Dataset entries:
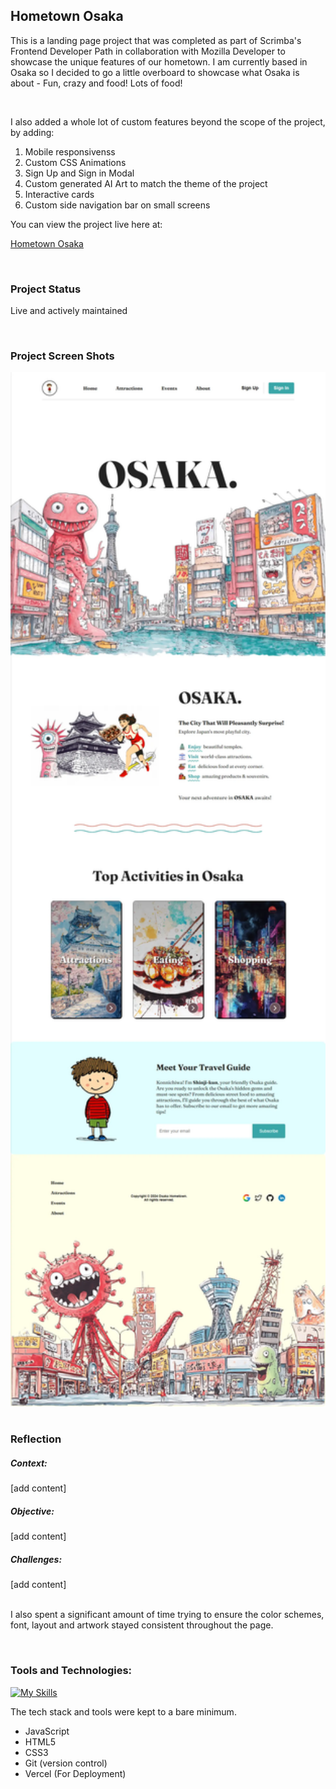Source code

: ## Hometown Osaka

This is a landing page project that was completed as part of Scrimba's Frontend Developer Path in collaboration with Mozilla Developer to showcase the unique features of our hometown. I am currently based in Osaka so I decided to go a little overboard to showcase what Osaka is about - Fun, crazy and food! Lots of food!

<br>

I also added a whole lot of custom features beyond the scope of the project, by adding:

1. Mobile responsivenss
2. Custom CSS Animations
3. Sign Up and Sign in Modal
4. Custom generated AI Art to match the theme of the project
5. Interactive cards
6. Custom side navigation bar on small screens

You can view the project live here at:

[Hometown Osaka](https://hometown-osaka.vercel.app/)

<br>

### Project Status

Live and actively maintained

<br>

### Project Screen Shots

<div style="text-align: left;" height="10">
</div>

<div style="text-align: left;">
  <img src="./images/osaka-hometown-page.webp" alt="Homepage-small" width="680">
</div>

<div style="text-align: left;" height="10">
</div>
<br>

### Reflection

<h5>Context:</h5>
<p> [add content]

<h5>Objective:</h5>
<p> [add content]

<h5>Challenges:</h5>
<p> [add content]

<br>
<br>

I also spent a significant amount of time trying to ensure the color schemes, font, layout and artwork stayed consistent throughout the page.

<br/>

### Tools and Technologies:

[![My Skills](https://skillicons.dev/icons?i=js,css,html,git,vercel)](https://skillicons.dev)

The tech stack and tools were kept to a bare minimum.
<br/>

- JavaScript
- HTML5
- CSS3
- Git (version control)
- Vercel (For Deployment)

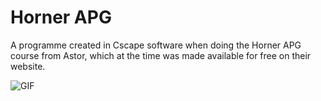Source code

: # Horner APG
A programme created in Cscape software when doing the Horner APG course from Astor, which at the time was made available for free on their website.

![GIF](https://github.com/JackobPunch/HornerAPG/blob/main/VID20230830140938.gif)
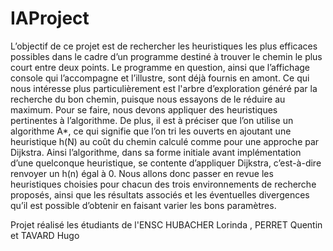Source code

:# IAProject
L’objectif de ce projet est de rechercher les heuristiques les plus efficaces possibles dans le cadre d’un programme destiné à trouver le chemin le plus court entre deux points. 
Le programme en question, ainsi que l’affichage console qui l’accompagne et l’illustre, sont déjà fournis en amont.
Ce qui nous intéresse plus particulièrement est l'arbre d’exploration généré par la recherche du bon chemin, puisque nous essayons de le réduire au maximum. Pour se faire, nous devons appliquer des heuristiques pertinentes à l’algorithme. 
De plus, il est à préciser que l’on utilise un algorithme A*, ce qui signifie que l’on tri les ouverts en ajoutant une heuristique h(N) au coût du chemin calculé comme pour une approche par Dijkstra. 
Ainsi l’algorithme, dans sa forme initiale avant implémentation d’une quelconque heuristique, se contente d’appliquer Dijkstra, c’est-à-dire renvoyer un h(n) égal à 0. 
Nous allons donc passer en revue les heuristiques choisies pour chacun des trois environnements de recherche proposés, ainsi que les résultats associés et les éventuelles divergences qu’il est possible d’obtenir en faisant varier les bons paramètres. 

Projet réalisé les étudiants de l'ENSC HUBACHER Lorinda , PERRET Quentin et TAVARD Hugo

▸ ACTIVITY
Please print the lines above exactly, beginning at the first line of the entries and ending at the line holding "1. Mobile responsivenss", and leave the pictures out.

▸ TASK SOLUTION
Source code

: ## Hometown Osaka

This is a landing page project that was completed as part of Scrimba's Frontend Developer Path in collaboration with Mozilla Developer to showcase the unique features of our hometown. I am currently based in Osaka so I decided to go a little overboard to showcase what Osaka is about - Fun, crazy and food! Lots of food!

<br>

I also added a whole lot of custom features beyond the scope of the project, by adding:

1. Mobile responsivenss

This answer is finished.